Your objective:
From the records below, find each line with the string "removeItemAt" and copy it.

Extracted records:

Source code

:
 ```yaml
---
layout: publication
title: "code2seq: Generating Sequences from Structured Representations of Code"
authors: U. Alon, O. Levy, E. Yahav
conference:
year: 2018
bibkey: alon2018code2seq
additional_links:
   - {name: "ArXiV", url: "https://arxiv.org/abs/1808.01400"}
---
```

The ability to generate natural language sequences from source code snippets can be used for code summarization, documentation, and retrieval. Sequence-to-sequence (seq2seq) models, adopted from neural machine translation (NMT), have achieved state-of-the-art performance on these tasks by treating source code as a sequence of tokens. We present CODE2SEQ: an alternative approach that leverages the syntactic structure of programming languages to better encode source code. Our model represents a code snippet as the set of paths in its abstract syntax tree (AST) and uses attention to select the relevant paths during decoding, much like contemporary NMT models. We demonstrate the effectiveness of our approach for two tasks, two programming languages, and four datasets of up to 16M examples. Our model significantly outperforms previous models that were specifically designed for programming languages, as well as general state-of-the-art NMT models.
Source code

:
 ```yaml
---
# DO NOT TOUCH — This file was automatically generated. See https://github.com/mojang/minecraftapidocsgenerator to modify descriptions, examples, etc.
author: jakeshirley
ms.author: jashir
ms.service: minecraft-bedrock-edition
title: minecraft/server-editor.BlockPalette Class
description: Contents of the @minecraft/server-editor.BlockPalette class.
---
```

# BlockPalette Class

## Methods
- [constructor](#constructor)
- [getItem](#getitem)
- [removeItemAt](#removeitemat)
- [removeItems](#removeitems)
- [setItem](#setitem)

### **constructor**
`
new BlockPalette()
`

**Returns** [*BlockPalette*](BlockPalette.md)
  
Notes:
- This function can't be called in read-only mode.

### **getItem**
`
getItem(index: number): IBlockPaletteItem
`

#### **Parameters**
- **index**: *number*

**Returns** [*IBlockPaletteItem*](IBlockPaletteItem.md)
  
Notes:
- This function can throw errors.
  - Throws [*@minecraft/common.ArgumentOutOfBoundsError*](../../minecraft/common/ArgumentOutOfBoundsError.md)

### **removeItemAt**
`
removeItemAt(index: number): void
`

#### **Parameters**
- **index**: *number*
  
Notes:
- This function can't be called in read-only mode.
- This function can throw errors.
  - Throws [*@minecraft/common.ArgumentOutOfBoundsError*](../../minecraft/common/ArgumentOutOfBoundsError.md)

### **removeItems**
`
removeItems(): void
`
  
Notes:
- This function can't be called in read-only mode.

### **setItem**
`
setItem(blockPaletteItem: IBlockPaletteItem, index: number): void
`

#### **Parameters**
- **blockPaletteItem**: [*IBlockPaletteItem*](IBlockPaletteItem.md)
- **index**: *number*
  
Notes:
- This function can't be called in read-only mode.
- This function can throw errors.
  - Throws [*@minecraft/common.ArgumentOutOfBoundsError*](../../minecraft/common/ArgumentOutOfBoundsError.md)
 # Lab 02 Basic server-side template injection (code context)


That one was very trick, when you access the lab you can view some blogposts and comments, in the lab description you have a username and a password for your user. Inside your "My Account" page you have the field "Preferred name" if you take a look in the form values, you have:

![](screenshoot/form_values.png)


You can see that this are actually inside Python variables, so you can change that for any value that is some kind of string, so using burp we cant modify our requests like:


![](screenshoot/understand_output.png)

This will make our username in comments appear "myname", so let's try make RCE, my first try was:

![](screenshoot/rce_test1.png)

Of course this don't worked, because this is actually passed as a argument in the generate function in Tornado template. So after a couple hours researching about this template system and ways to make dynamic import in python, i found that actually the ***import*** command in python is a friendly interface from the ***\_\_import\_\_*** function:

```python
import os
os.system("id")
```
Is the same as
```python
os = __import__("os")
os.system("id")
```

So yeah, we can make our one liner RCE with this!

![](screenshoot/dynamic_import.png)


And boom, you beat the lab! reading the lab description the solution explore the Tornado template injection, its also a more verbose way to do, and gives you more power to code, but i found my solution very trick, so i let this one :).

Result of the exercise:
- [removeItemAt](#removeitemat)
### **removeItemAt**
removeItemAt(index: number): void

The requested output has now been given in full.